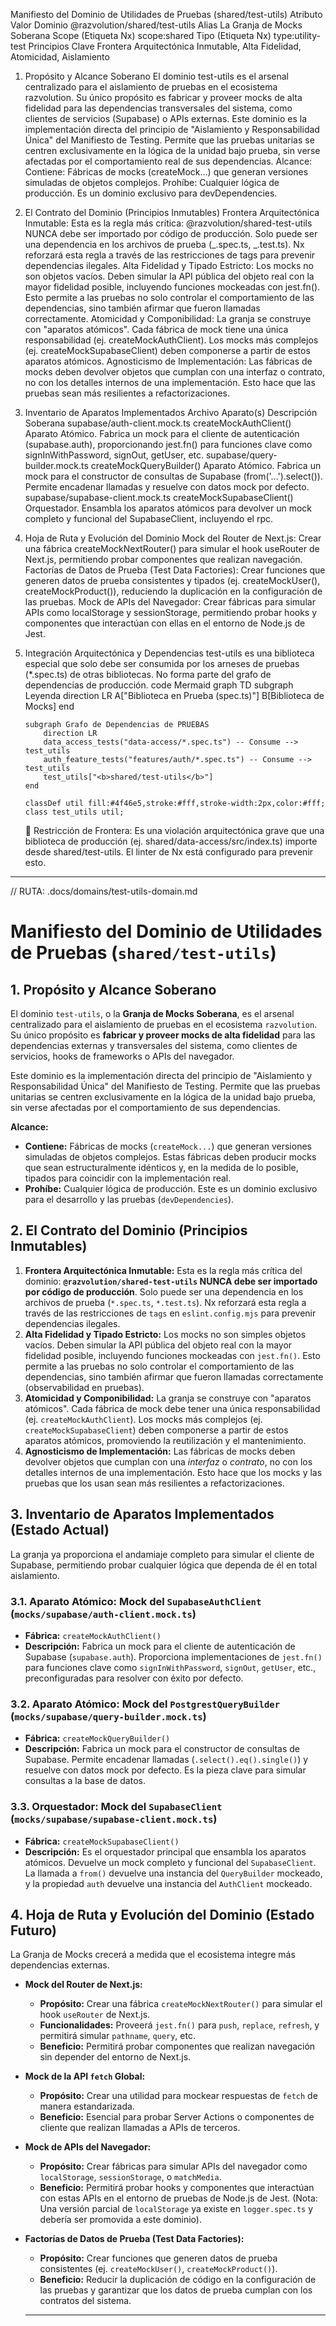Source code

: Manifiesto del Dominio de Utilidades de Pruebas (shared/test-utils)
Atributo Valor
Dominio @razvolution/shared/test-utils
Alias La Granja de Mocks Soberana
Scope (Etiqueta Nx) scope:shared
Tipo (Etiqueta Nx) type:utility-test
Principios Clave Frontera Arquitectónica Inmutable, Alta Fidelidad, Atomicidad, Aislamiento

1.  Propósito y Alcance Soberano
    El dominio test-utils es el arsenal centralizado para el aislamiento de pruebas en el ecosistema razvolution. Su único propósito es fabricar y proveer mocks de alta fidelidad para las dependencias transversales del sistema, como clientes de servicios (Supabase) o APIs externas.
    Este dominio es la implementación directa del principio de "Aislamiento y Responsabilidad Única" del Manifiesto de Testing. Permite que las pruebas unitarias se centren exclusivamente en la lógica de la unidad bajo prueba, sin verse afectadas por el comportamiento real de sus dependencias.
    Alcance:
    Contiene: Fábricas de mocks (createMock...) que generan versiones simuladas de objetos complejos.
    Prohíbe: Cualquier lógica de producción. Es un dominio exclusivo para devDependencies.
2.  El Contrato del Dominio (Principios Inmutables)
    Frontera Arquitectónica Inmutable: Esta es la regla más crítica: @razvolution/shared-test-utils NUNCA debe ser importado por código de producción. Solo puede ser una dependencia en los archivos de prueba (_.spec.ts, _.test.ts). Nx reforzará esta regla a través de las restricciones de tags para prevenir dependencias ilegales.
    Alta Fidelidad y Tipado Estricto: Los mocks no son objetos vacíos. Deben simular la API pública del objeto real con la mayor fidelidad posible, incluyendo funciones mockeadas con jest.fn(). Esto permite a las pruebas no solo controlar el comportamiento de las dependencias, sino también afirmar que fueron llamadas correctamente.
    Atomicidad y Componibilidad: La granja se construye con "aparatos atómicos". Cada fábrica de mock tiene una única responsabilidad (ej. createMockAuthClient). Los mocks más complejos (ej. createMockSupabaseClient) deben componerse a partir de estos aparatos atómicos.
    Agnosticismo de Implementación: Las fábricas de mocks deben devolver objetos que cumplan con una interfaz o contrato, no con los detalles internos de una implementación. Esto hace que las pruebas sean más resilientes a refactorizaciones.
3.  Inventario de Aparatos Implementados
    Archivo Aparato(s) Descripción Soberana
    supabase/auth-client.mock.ts createMockAuthClient() Aparato Atómico. Fabrica un mock para el cliente de autenticación (supabase.auth), proporcionando jest.fn() para funciones clave como signInWithPassword, signOut, getUser, etc.
    supabase/query-builder.mock.ts createMockQueryBuilder() Aparato Atómico. Fabrica un mock para el constructor de consultas de Supabase (from('...').select()). Permite encadenar llamadas y resuelve con datos mock por defecto.
    supabase/supabase-client.mock.ts createMockSupabaseClient() Orquestador. Ensambla los aparatos atómicos para devolver un mock completo y funcional del SupabaseClient, incluyendo el rpc.
4.  Hoja de Ruta y Evolución del Dominio
    Mock del Router de Next.js: Crear una fábrica createMockNextRouter() para simular el hook useRouter de Next.js, permitiendo probar componentes que realizan navegación.
    Factorías de Datos de Prueba (Test Data Factories): Crear funciones que generen datos de prueba consistentes y tipados (ej. createMockUser(), createMockProduct()), reduciendo la duplicación en la configuración de las pruebas.
    Mock de APIs del Navegador: Crear fábricas para simular APIs como localStorage y sessionStorage, permitiendo probar hooks y componentes que interactúan con ellas en el entorno de Node.js de Jest.
5.  Integración Arquitectónica y Dependencias
    test-utils es una biblioteca especial que solo debe ser consumida por los arneses de pruebas (\*.spec.ts) de otras bibliotecas. No forma parte del grafo de dependencias de producción.
    code
    Mermaid
    graph TD
    subgraph Leyenda
    direction LR
    A["Biblioteca en Prueba (spec.ts)"]
    B[Biblioteca de Mocks]
    end

        subgraph Grafo de Dependencias de PRUEBAS
            direction LR
            data_access_tests("data-access/*.spec.ts") -- Consume --> test_utils
            auth_feature_tests("features/auth/*.spec.ts") -- Consume --> test_utils
            test_utils["<b>shared/test-utils</b>"]
        end

        classDef util fill:#4f46e5,stroke:#fff,stroke-width:2px,color:#fff;
        class test_utils util;

    🚫 Restricción de Frontera:
    Es una violación arquitectónica grave que una biblioteca de producción (ej. shared/data-access/src/index.ts) importe desde shared/test-utils. El linter de Nx está configurado para prevenir esto.

---

// RUTA: .docs/domains/test-utils-domain.md

# Manifiesto del Dominio de Utilidades de Pruebas (`shared/test-utils`)

## 1. Propósito y Alcance Soberano

El dominio `test-utils`, o la **Granja de Mocks Soberana**, es el arsenal centralizado para el aislamiento de pruebas en el ecosistema `razvolution`. Su único propósito es **fabricar y proveer mocks de alta fidelidad** para las dependencias externas y transversales del sistema, como clientes de servicios, hooks de frameworks o APIs del navegador.

Este dominio es la implementación directa del principio de "Aislamiento y Responsabilidad Única" del Manifiesto de Testing. Permite que las pruebas unitarias se centren exclusivamente en la lógica de la unidad bajo prueba, sin verse afectadas por el comportamiento de sus dependencias.

**Alcance:**

- **Contiene:** Fábricas de mocks (`createMock...`) que generan versiones simuladas de objetos complejos. Estas fábricas deben producir mocks que sean estructuralmente idénticos y, en la medida de lo posible, tipados para coincidir con la implementación real.
- **Prohíbe:** Cualquier lógica de producción. Este es un dominio exclusivo para el desarrollo y las pruebas (`devDependencies`).

## 2. El Contrato del Dominio (Principios Inmutables)

1.  **Frontera Arquitectónica Inmutable:** Esta es la regla más crítica del dominio: **`@razvolution/shared-test-utils` NUNCA debe ser importado por código de producción**. Solo puede ser una dependencia en los archivos de prueba (`*.spec.ts`, `*.test.ts`). Nx reforzará esta regla a través de las restricciones de `tags` en `eslint.config.mjs` para prevenir dependencias ilegales.
2.  **Alta Fidelidad y Tipado Estricto:** Los mocks no son simples objetos vacíos. Deben simular la API pública del objeto real con la mayor fidelidad posible, incluyendo funciones mockeadas con `jest.fn()`. Esto permite a las pruebas no solo controlar el comportamiento de las dependencias, sino también afirmar que fueron llamadas correctamente (observabilidad en pruebas).
3.  **Atomicidad y Componibilidad:** La granja se construye con "aparatos atómicos". Cada fábrica de mock debe tener una única responsabilidad (ej. `createMockAuthClient`). Los mocks más complejos (ej. `createMockSupabaseClient`) deben componerse a partir de estos aparatos atómicos, promoviendo la reutilización y el mantenimiento.
4.  **Agnosticismo de Implementación:** Las fábricas de mocks deben devolver objetos que cumplan con una _interfaz_ o _contrato_, no con los detalles internos de una implementación. Esto hace que los mocks y las pruebas que los usan sean más resilientes a refactorizaciones.

## 3. Inventario de Aparatos Implementados (Estado Actual)

La granja ya proporciona el andamiaje completo para simular el cliente de Supabase, permitiendo probar cualquier lógica que dependa de él en total aislamiento.

### 3.1. Aparato Atómico: Mock del `SupabaseAuthClient` (`mocks/supabase/auth-client.mock.ts`)

- **Fábrica:** `createMockAuthClient()`
- **Descripción:** Fabrica un mock para el cliente de autenticación de Supabase (`supabase.auth`). Proporciona implementaciones de `jest.fn()` para funciones clave como `signInWithPassword`, `signOut`, `getUser`, etc., preconfiguradas para resolver con éxito por defecto.

### 3.2. Aparato Atómico: Mock del `PostgrestQueryBuilder` (`mocks/supabase/query-builder.mock.ts`)

- **Fábrica:** `createMockQueryBuilder()`
- **Descripción:** Fabrica un mock para el constructor de consultas de Supabase. Permite encadenar llamadas (`.select().eq().single()`) y resuelve con datos mock por defecto. Es la pieza clave para simular consultas a la base de datos.

### 3.3. Orquestador: Mock del `SupabaseClient` (`mocks/supabase/supabase-client.mock.ts`)

- **Fábrica:** `createMockSupabaseClient()`
- **Descripción:** Es el orquestador principal que ensambla los aparatos atómicos. Devuelve un mock completo y funcional del `SupabaseClient`. La llamada a `from()` devuelve una instancia del `QueryBuilder` mockeado, y la propiedad `auth` devuelve una instancia del `AuthClient` mockeado.

## 4. Hoja de Ruta y Evolución del Dominio (Estado Futuro)

La Granja de Mocks crecerá a medida que el ecosistema integre más dependencias externas.

- **Mock del Router de Next.js:**

  - **Propósito:** Crear una fábrica `createMockNextRouter()` para simular el hook `useRouter` de Next.js.
  - **Funcionalidades:** Proveerá `jest.fn()` para `push`, `replace`, `refresh`, y permitirá simular `pathname`, `query`, etc.
  - **Beneficio:** Permitirá probar componentes que realizan navegación sin depender del entorno de Next.js.

- **Mock de la API `fetch` Global:**

  - **Propósito:** Crear una utilidad para mockear respuestas de `fetch` de manera estandarizada.
  - **Beneficio:** Esencial para probar Server Actions o componentes de cliente que realizan llamadas a APIs de terceros.

- **Mock de APIs del Navegador:**

  - **Propósito:** Crear fábricas para simular APIs del navegador como `localStorage`, `sessionStorage`, o `matchMedia`.
  - **Beneficio:** Permitirá probar hooks y componentes que interactúan con estas APIs en el entorno de pruebas de Node.js de Jest. (Nota: Una versión parcial de `localStorage` ya existe en `logger.spec.ts` y debería ser promovida a este dominio).

- **Factorías de Datos de Prueba (Test Data Factories):**

  - **Propósito:** Crear funciones que generen datos de prueba consistentes (ej. `createMockUser()`, `createMockProduct()`).
  - **Beneficio:** Reducir la duplicación de código en la configuración de las pruebas y garantizar que los datos de prueba cumplan con los contratos del sistema.

  ***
----
◆ **Task objective**: Give the number of lines in the listing above that contain "Testing", and nothing else.

◆ **Exercise solution**: 2